Forecasting Process for Demand Planning
The first step in developing a forecasting process is necessarily to consider the main reasons for producing a forecast. Every company is different, but some of the reasons for needing an accurate demand forecast are likely to relate to S&OP, production planning, inventory management, sales planning, warehouse capacity, workforce and financial planning.
Early decisions are needed on some key components in the demand forecasting process including the historical data to be used, time periods, time horizons and levels of detail for products / customers. Forecasting methods may include time series forecasting, causal modelling and, of course, commercial judgement.
Some of the key steps in a typical demand forecasting process:
Forecast Solutions can help with all aspects in the development of a successful forecasting process.
Time Period and Time Horizons
The majority of businesses use month or week as the basis for forecasting. Monthly data is adequate for many companies and has the benefit of being sufficiently aggregated in many instances to facilitate the analysis that is needed in forecasting. There may sometimes be a need to adjust the historical data before forecasting to take account of unequal period lengths.
Weekly forecasting may be preferable when there is an active promotions programme or if reconciliation with weekly customer's forecast is needed. The expectation that a weekly forecast will be more accurate than monthly, however, is sometimes not realised due to the greater volatility in weekly data and complications in seasonal analysis.
There may be a need for daily forecasting, for example for products with a very short shelf life or for the forecasting of daily activity at call centres. With daily forecasting there is a need to cope with profiles of day within week as well as weekly seasonality and there are a number of different approaches that can be used in this somewhat difficult task.
Statistical Forecasting Methods
Statistical forecasting methods are usually valuable when a consistent demand history of two years or more is available. The most commonly used family of methods is referred to as time series forecasting. Here, the historical data is analysed to identify the seasonal pattern and trend that applies to the entity being forecast and these characteristics are extrapolated forward to create a forecast. Time series forecasting makes the assumption that overall environment will stay constant.
Another family of statistical forecasting methods is called causal modelling, where analysis is conducted of the company's demand history together with historical data on one or more suspected causal factors such as weather, price or economic indicators. Statistically valid relationships between demand for products or services and one or more causal factors may be found.

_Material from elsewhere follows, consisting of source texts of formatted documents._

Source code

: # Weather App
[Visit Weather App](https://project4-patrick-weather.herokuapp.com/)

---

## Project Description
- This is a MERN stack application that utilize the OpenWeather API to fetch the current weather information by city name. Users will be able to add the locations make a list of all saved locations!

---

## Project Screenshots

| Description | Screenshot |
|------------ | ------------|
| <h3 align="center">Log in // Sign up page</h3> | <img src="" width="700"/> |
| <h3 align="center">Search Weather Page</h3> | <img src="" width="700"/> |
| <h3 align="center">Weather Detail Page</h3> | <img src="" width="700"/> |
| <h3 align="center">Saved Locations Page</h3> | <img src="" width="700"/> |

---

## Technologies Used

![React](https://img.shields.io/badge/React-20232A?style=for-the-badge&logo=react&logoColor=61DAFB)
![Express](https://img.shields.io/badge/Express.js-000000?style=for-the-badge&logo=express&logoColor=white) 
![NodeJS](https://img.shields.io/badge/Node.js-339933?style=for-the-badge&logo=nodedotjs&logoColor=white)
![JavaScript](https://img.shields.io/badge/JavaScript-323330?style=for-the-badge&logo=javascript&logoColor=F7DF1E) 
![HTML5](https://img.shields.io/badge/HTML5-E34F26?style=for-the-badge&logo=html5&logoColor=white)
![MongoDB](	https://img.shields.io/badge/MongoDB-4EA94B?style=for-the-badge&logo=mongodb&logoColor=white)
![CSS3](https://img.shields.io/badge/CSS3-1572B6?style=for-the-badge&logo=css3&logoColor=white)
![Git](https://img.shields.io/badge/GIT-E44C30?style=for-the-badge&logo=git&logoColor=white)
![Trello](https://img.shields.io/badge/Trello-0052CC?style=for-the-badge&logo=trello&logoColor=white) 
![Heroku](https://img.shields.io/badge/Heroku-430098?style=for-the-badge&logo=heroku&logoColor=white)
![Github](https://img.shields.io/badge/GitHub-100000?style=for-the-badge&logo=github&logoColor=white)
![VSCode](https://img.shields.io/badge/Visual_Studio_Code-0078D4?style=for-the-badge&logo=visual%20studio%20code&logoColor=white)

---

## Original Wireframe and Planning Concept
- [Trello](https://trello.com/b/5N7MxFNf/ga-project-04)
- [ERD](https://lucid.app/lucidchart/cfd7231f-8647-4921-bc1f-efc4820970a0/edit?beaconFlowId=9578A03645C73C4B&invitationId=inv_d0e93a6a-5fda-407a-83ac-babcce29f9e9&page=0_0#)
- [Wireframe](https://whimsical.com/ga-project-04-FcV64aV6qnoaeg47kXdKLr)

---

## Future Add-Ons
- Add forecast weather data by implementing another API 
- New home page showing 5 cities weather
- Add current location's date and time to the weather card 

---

These may alone be the basis for a forecasting solution or can sometimes be combined with a time series forecasting method.
Application of Commercial Judgement
Whether or not statistical forecasting methods are used for forecasting it is always valid to check the forecast with commercial judgement. If adjustments are made, it is good to have clarity as to which individuals or groups have access to suggest or make changes and ideally the changes should be documented. With forecast amendments the emphasis should be on important and significant differences, rather than trying to review everything.

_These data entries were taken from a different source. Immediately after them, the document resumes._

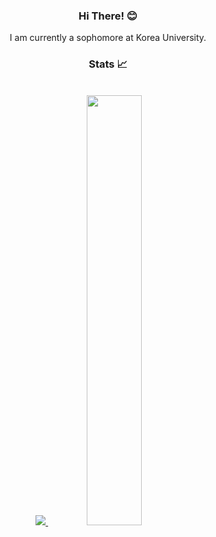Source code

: 
<h3 align="center">Hi There! 😊</h2>
<div align="center">I am currently a sophomore at Korea University.</div>
<h3 align="center">Stats 📈</h2>

<br>
<div align="center">
   <a href="s">
    <img src="https://github-readme-stats.vercel.app/api/top-langs/?username=sori2&exclude_repo=sori2.github.io&layout=compact&theme=dark" />
  </a>
  <a href="s">
    <img src="https://github-readme-stats.vercel.app/api?username=sori2&theme=dark&show_icons=true" width="42%" />
  </a>
</div>
<!--
**sori2/sori2** is a ✨ _special_ ✨ repository because its `README.md` (this file) appears on your GitHub profile.

Here are some ideas to get you started:

- 🔭 I’m currently working on ...
- 🌱 I’m currently learning ...
- 👯 I’m looking to collaborate on ...
- 🤔 I’m looking for help with ...
- 💬 Ask me about ...
- 📫 How to reach me: ...
- 😄 Pronouns: ...
- ⚡ Fun fact: ...
-->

Sometimes there may be different points of view on certain aspects of the forecast, or sometimes there may be a complete different version of the forecast. Such forecasts may have been produced by a sales team or possibly by a major customer. A reconciliation process may be needed, whether it be based on a mathematical approach or through a regular meeting of individuals. If there is a S&OP process in place the reconciliation may well be covered as part of that.
Forecast Accuracy Measurement
A major part of any demand forecasting process is the achievement of the best possible levels of accuracy, therefore forecast accuracy should be measured at the start of every forecasting cycle. All businesses are different in terms of the levels forecast accuracy that are possible and targets should be challenging, but achievable.